● **Record extracts**:
------------------------------------------------------------------------
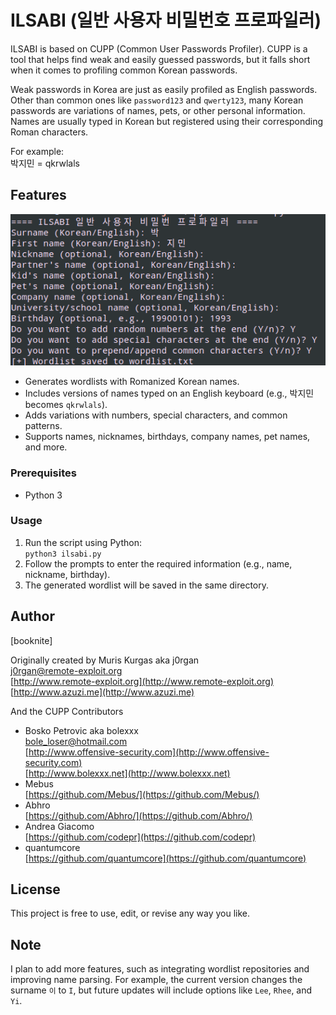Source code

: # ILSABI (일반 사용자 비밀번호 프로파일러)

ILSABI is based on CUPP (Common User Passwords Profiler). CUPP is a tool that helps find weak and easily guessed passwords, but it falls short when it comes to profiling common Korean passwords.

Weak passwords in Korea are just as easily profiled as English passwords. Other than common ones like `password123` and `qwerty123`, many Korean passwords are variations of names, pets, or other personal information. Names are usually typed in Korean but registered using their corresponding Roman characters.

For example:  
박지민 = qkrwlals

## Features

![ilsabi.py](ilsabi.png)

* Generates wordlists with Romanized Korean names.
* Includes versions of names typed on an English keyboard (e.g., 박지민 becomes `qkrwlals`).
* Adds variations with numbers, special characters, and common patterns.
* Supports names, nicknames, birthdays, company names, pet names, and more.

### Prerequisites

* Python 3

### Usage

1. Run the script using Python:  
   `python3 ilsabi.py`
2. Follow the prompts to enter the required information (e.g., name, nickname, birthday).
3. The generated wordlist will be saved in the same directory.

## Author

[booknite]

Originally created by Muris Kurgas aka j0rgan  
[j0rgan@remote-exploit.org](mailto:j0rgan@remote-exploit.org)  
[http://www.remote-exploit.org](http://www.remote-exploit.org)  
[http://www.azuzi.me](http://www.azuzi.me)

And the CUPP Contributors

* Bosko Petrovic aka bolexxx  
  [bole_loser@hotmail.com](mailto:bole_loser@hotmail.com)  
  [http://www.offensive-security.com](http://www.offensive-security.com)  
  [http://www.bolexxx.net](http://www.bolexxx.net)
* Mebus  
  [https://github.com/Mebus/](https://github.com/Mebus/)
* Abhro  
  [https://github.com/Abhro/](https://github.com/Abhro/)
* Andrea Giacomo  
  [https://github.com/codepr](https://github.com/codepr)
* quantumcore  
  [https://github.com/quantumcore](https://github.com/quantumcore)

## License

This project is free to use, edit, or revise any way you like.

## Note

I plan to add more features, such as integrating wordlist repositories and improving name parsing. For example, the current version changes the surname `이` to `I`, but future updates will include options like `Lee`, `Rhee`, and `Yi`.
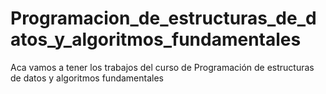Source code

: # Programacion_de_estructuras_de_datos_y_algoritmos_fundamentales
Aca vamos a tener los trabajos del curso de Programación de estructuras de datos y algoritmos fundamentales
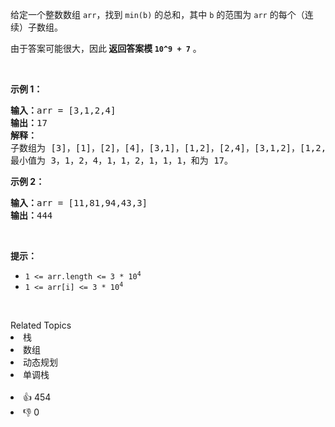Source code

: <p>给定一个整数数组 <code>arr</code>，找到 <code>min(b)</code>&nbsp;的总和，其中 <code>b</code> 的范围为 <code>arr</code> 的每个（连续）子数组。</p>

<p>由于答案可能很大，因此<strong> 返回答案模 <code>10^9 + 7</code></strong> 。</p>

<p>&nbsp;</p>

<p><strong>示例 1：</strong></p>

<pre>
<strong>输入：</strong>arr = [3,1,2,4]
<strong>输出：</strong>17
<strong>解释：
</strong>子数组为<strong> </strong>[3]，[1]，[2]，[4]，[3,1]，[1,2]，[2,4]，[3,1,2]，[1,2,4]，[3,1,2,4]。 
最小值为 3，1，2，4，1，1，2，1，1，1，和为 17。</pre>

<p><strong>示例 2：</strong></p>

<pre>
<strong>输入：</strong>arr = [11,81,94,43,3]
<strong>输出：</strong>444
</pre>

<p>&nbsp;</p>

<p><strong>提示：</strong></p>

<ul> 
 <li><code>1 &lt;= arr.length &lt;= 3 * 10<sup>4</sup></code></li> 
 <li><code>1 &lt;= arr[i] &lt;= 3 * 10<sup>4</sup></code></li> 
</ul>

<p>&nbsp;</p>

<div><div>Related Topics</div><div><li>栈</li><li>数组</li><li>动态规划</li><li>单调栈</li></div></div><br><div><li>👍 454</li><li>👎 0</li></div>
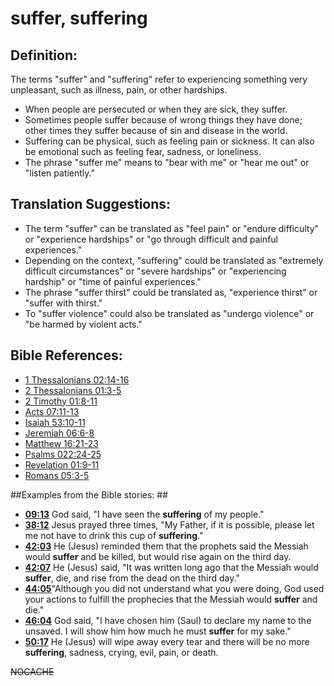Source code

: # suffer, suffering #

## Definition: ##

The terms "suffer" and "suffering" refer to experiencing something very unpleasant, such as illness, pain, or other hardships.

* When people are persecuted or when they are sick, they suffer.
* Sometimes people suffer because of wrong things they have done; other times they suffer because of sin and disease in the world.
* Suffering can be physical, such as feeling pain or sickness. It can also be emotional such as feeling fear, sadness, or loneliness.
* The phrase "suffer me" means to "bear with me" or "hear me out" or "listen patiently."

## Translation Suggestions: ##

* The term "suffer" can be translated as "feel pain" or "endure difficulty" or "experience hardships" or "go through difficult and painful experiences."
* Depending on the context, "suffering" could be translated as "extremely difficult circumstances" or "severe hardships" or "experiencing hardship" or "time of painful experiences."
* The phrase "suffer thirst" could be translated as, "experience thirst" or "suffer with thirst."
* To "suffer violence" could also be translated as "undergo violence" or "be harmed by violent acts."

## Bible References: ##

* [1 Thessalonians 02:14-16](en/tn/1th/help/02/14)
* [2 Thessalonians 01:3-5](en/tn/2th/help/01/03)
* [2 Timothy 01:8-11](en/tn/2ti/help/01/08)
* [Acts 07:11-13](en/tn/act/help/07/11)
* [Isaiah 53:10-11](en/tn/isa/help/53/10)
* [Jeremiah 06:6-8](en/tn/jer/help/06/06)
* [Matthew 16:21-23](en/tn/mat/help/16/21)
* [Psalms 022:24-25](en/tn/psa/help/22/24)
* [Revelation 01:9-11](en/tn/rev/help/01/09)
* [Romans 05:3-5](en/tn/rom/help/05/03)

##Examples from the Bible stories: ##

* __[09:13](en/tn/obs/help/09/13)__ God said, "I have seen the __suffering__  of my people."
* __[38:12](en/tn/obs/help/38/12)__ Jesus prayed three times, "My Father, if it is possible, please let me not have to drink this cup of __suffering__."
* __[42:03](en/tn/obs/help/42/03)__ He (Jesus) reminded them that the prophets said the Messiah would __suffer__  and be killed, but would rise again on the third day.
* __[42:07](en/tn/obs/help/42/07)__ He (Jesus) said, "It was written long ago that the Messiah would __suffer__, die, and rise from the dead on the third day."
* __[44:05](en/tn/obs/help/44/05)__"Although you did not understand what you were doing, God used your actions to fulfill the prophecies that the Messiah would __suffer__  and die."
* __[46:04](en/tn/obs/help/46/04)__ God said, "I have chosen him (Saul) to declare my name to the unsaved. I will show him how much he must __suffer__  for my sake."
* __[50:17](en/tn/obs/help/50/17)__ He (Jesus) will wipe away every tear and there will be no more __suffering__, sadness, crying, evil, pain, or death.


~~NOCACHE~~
------------------------------------------------------------------------
● **Problem details**: Exact copy, no pictures: reproduce every entry shown above.

● **Answer to this problem**:
Source code

: # ILSABI (일반 사용자 비밀번호 프로파일러)

ILSABI is based on CUPP (Common User Passwords Profiler). CUPP is a tool that helps find weak and easily guessed passwords, but it falls short when it comes to profiling common Korean passwords.

Weak passwords in Korea are just as easily profiled as English passwords. Other than common ones like `password123` and `qwerty123`, many Korean passwords are variations of names, pets, or other personal information. Names are usually typed in Korean but registered using their corresponding Roman characters.

For example:  
박지민 = qkrwlals

## Features

![ilsabi.py](ilsabi.png)

* Generates wordlists with Romanized Korean names.
* Includes versions of names typed on an English keyboard (e.g., 박지민 becomes `qkrwlals`).
* Adds variations with numbers, special characters, and common patterns.
* Supports names, nicknames, birthdays, company names, pet names, and more.

### Prerequisites

* Python 3

### Usage

1. Run the script using Python:  
   `python3 ilsabi.py`
2. Follow the prompts to enter the required information (e.g., name, nickname, birthday).
3. The generated wordlist will be saved in the same directory.

## Author

[booknite]

Originally created by Muris Kurgas aka j0rgan  
[j0rgan@remote-exploit.org](mailto:j0rgan@remote-exploit.org)  
[http://www.remote-exploit.org](http://www.remote-exploit.org)  
[http://www.azuzi.me](http://www.azuzi.me)

And the CUPP Contributors

* Bosko Petrovic aka bolexxx  
  [bole_loser@hotmail.com](mailto:bole_loser@hotmail.com)  
  [http://www.offensive-security.com](http://www.offensive-security.com)  
  [http://www.bolexxx.net](http://www.bolexxx.net)
* Mebus  
  [https://github.com/Mebus/](https://github.com/Mebus/)
* Abhro  
  [https://github.com/Abhro/](https://github.com/Abhro/)
* Andrea Giacomo  
  [https://github.com/codepr](https://github.com/codepr)
* quantumcore  
  [https://github.com/quantumcore](https://github.com/quantumcore)

## License

This project is free to use, edit, or revise any way you like.

## Note

I plan to add more features, such as integrating wordlist repositories and improving name parsing. For example, the current version changes the surname `이` to `I`, but future updates will include options like `Lee`, `Rhee`, and `Yi`.
Source code

: # Programacion_de_estructuras_de_datos_y_algoritmos_fundamentales
Aca vamos a tener los trabajos del curso de Programación de estructuras de datos y algoritmos fundamentales
Source code

: <p>给定一个整数数组 <code>arr</code>，找到 <code>min(b)</code>&nbsp;的总和，其中 <code>b</code> 的范围为 <code>arr</code> 的每个（连续）子数组。</p>

<p>由于答案可能很大，因此<strong> 返回答案模 <code>10^9 + 7</code></strong> 。</p>

<p>&nbsp;</p>

<p><strong>示例 1：</strong></p>

<pre>
<strong>输入：</strong>arr = [3,1,2,4]
<strong>输出：</strong>17
<strong>解释：
</strong>子数组为<strong> </strong>[3]，[1]，[2]，[4]，[3,1]，[1,2]，[2,4]，[3,1,2]，[1,2,4]，[3,1,2,4]。 
最小值为 3，1，2，4，1，1，2，1，1，1，和为 17。</pre>

<p><strong>示例 2：</strong></p>

<pre>
<strong>输入：</strong>arr = [11,81,94,43,3]
<strong>输出：</strong>444
</pre>

<p>&nbsp;</p>

<p><strong>提示：</strong></p>

<ul> 
 <li><code>1 &lt;= arr.length &lt;= 3 * 10<sup>4</sup></code></li> 
 <li><code>1 &lt;= arr[i] &lt;= 3 * 10<sup>4</sup></code></li> 
</ul>

<p>&nbsp;</p>

<div><div>Related Topics</div><div><li>栈</li><li>数组</li><li>动态规划</li><li>单调栈</li></div></div><br><div><li>👍 454</li><li>👎 0</li></div>
Source code

: # suffer, suffering #

## Definition: ##

The terms "suffer" and "suffering" refer to experiencing something very unpleasant, such as illness, pain, or other hardships.

* When people are persecuted or when they are sick, they suffer.
* Sometimes people suffer because of wrong things they have done; other times they suffer because of sin and disease in the world.
* Suffering can be physical, such as feeling pain or sickness. It can also be emotional such as feeling fear, sadness, or loneliness.
* The phrase "suffer me" means to "bear with me" or "hear me out" or "listen patiently."

## Translation Suggestions: ##

* The term "suffer" can be translated as "feel pain" or "endure difficulty" or "experience hardships" or "go through difficult and painful experiences."
* Depending on the context, "suffering" could be translated as "extremely difficult circumstances" or "severe hardships" or "experiencing hardship" or "time of painful experiences."
* The phrase "suffer thirst" could be translated as, "experience thirst" or "suffer with thirst."
* To "suffer violence" could also be translated as "undergo violence" or "be harmed by violent acts."

## Bible References: ##

* [1 Thessalonians 02:14-16](en/tn/1th/help/02/14)
* [2 Thessalonians 01:3-5](en/tn/2th/help/01/03)
* [2 Timothy 01:8-11](en/tn/2ti/help/01/08)
* [Acts 07:11-13](en/tn/act/help/07/11)
* [Isaiah 53:10-11](en/tn/isa/help/53/10)
* [Jeremiah 06:6-8](en/tn/jer/help/06/06)
* [Matthew 16:21-23](en/tn/mat/help/16/21)
* [Psalms 022:24-25](en/tn/psa/help/22/24)
* [Revelation 01:9-11](en/tn/rev/help/01/09)
* [Romans 05:3-5](en/tn/rom/help/05/03)

##Examples from the Bible stories: ##

* __[09:13](en/tn/obs/help/09/13)__ God said, "I have seen the __suffering__  of my people."
* __[38:12](en/tn/obs/help/38/12)__ Jesus prayed three times, "My Father, if it is possible, please let me not have to drink this cup of __suffering__."
* __[42:03](en/tn/obs/help/42/03)__ He (Jesus) reminded them that the prophets said the Messiah would __suffer__  and be killed, but would rise again on the third day.
* __[42:07](en/tn/obs/help/42/07)__ He (Jesus) said, "It was written long ago that the Messiah would __suffer__, die, and rise from the dead on the third day."
* __[44:05](en/tn/obs/help/44/05)__"Although you did not understand what you were doing, God used your actions to fulfill the prophecies that the Messiah would __suffer__  and die."
* __[46:04](en/tn/obs/help/46/04)__ God said, "I have chosen him (Saul) to declare my name to the unsaved. I will show him how much he must __suffer__  for my sake."
* __[50:17](en/tn/obs/help/50/17)__ He (Jesus) will wipe away every tear and there will be no more __suffering__, sadness, crying, evil, pain, or death.


~~NOCACHE~~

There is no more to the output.